_EXERCISE DIRECTIONS_
Every entry, from first to last, must be written out exactly.

_RECORDS FOR THE TASK_
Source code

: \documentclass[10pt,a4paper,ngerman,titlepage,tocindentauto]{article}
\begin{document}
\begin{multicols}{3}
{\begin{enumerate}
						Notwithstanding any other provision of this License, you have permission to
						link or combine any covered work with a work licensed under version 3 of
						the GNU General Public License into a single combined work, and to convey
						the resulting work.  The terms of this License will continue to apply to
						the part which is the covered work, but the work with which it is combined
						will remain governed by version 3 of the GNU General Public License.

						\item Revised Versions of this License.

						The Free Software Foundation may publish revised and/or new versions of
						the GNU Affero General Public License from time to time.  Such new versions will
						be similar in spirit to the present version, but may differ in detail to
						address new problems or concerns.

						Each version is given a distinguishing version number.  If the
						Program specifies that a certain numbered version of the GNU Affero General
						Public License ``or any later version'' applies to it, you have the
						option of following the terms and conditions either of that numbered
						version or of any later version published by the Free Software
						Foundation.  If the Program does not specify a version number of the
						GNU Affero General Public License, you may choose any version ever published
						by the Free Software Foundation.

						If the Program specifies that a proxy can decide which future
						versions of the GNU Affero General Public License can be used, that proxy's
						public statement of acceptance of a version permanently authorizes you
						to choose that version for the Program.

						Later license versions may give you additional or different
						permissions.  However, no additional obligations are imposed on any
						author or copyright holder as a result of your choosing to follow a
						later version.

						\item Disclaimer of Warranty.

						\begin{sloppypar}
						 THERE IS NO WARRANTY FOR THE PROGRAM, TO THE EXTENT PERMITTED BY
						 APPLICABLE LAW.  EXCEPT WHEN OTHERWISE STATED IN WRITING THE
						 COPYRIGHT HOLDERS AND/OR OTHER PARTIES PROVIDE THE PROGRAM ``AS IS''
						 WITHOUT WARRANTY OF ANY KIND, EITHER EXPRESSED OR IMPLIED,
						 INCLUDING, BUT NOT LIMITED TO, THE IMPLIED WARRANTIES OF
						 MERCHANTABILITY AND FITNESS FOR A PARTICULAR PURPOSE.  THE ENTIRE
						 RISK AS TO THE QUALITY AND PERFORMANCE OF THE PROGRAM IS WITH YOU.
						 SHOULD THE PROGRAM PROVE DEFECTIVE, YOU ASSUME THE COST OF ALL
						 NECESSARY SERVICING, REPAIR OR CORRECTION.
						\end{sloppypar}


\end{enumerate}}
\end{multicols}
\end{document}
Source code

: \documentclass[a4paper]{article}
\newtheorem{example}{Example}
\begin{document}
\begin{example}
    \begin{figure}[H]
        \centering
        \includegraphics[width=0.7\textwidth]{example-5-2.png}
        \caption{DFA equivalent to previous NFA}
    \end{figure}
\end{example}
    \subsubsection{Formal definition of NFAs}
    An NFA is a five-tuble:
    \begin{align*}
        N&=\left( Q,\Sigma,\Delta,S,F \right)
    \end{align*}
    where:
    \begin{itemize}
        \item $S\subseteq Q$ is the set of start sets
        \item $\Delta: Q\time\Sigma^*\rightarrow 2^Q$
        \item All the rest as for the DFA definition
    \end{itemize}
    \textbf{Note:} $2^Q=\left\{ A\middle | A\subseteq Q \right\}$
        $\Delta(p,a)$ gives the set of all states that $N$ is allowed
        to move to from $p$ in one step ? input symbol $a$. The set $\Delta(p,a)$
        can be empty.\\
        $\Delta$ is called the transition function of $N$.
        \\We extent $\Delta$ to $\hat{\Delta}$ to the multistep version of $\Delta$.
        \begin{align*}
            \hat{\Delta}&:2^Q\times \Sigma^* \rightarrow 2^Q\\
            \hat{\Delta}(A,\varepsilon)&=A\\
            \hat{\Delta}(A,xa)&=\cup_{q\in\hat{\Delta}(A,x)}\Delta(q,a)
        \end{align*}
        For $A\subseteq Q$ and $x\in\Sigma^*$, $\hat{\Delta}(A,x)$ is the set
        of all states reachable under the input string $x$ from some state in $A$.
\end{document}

_RESULT FOR THIS EXERCISE_
Source code

: \documentclass[10pt,a4paper,ngerman,titlepage,tocindentauto]{article}
\begin{document}
\begin{multicols}{3}
{\begin{enumerate}
						Notwithstanding any other provision of this License, you have permission to
						link or combine any covered work with a work licensed under version 3 of
						the GNU General Public License into a single combined work, and to convey
						the resulting work.  The terms of this License will continue to apply to
						the part which is the covered work, but the work with which it is combined
						will remain governed by version 3 of the GNU General Public License.

						\item Revised Versions of this License.

						The Free Software Foundation may publish revised and/or new versions of
						the GNU Affero General Public License from time to time.  Such new versions will
						be similar in spirit to the present version, but may differ in detail to
						address new problems or concerns.

						Each version is given a distinguishing version number.  If the
						Program specifies that a certain numbered version of the GNU Affero General
						Public License ``or any later version'' applies to it, you have the
						option of following the terms and conditions either of that numbered
						version or of any later version published by the Free Software
						Foundation.  If the Program does not specify a version number of the
						GNU Affero General Public License, you may choose any version ever published
						by the Free Software Foundation.

						If the Program specifies that a proxy can decide which future
						versions of the GNU Affero General Public License can be used, that proxy's
						public statement of acceptance of a version permanently authorizes you
						to choose that version for the Program.

						Later license versions may give you additional or different
						permissions.  However, no additional obligations are imposed on any
						author or copyright holder as a result of your choosing to follow a
						later version.

						\item Disclaimer of Warranty.

						\begin{sloppypar}
						 THERE IS NO WARRANTY FOR THE PROGRAM, TO THE EXTENT PERMITTED BY
						 APPLICABLE LAW.  EXCEPT WHEN OTHERWISE STATED IN WRITING THE
						 COPYRIGHT HOLDERS AND/OR OTHER PARTIES PROVIDE THE PROGRAM ``AS IS''
						 WITHOUT WARRANTY OF ANY KIND, EITHER EXPRESSED OR IMPLIED,
						 INCLUDING, BUT NOT LIMITED TO, THE IMPLIED WARRANTIES OF
						 MERCHANTABILITY AND FITNESS FOR A PARTICULAR PURPOSE.  THE ENTIRE
						 RISK AS TO THE QUALITY AND PERFORMANCE OF THE PROGRAM IS WITH YOU.
						 SHOULD THE PROGRAM PROVE DEFECTIVE, YOU ASSUME THE COST OF ALL
						 NECESSARY SERVICING, REPAIR OR CORRECTION.
						\end{sloppypar}


\end{enumerate}}
\end{multicols}
\end{document}
Source code

: \documentclass[a4paper]{article}
\newtheorem{example}{Example}
\begin{document}
\begin{example}
    \begin{figure}[H]
        \centering
        \includegraphics[width=0.7\textwidth]{example-5-2.png}
        \caption{DFA equivalent to previous NFA}
    \end{figure}
\end{example}
    \subsubsection{Formal definition of NFAs}
    An NFA is a five-tuble:
    \begin{align*}
        N&=\left( Q,\Sigma,\Delta,S,F \right)
    \end{align*}
    where:
    \begin{itemize}
        \item $S\subseteq Q$ is the set of start sets
        \item $\Delta: Q\time\Sigma^*\rightarrow 2^Q$
        \item All the rest as for the DFA definition
    \end{itemize}
    \textbf{Note:} $2^Q=\left\{ A\middle | A\subseteq Q \right\}$
        $\Delta(p,a)$ gives the set of all states that $N$ is allowed
        to move to from $p$ in one step ? input symbol $a$. The set $\Delta(p,a)$
        can be empty.\\
        $\Delta$ is called the transition function of $N$.
        \\We extent $\Delta$ to $\hat{\Delta}$ to the multistep version of $\Delta$.
        \begin{align*}
            \hat{\Delta}&:2^Q\times \Sigma^* \rightarrow 2^Q\\
            \hat{\Delta}(A,\varepsilon)&=A\\
            \hat{\Delta}(A,xa)&=\cup_{q\in\hat{\Delta}(A,x)}\Delta(q,a)
        \end{align*}
        For $A\subseteq Q$ and $x\in\Sigma^*$, $\hat{\Delta}(A,x)$ is the set
        of all states reachable under the input string $x$ from some state in $A$.
\end{document}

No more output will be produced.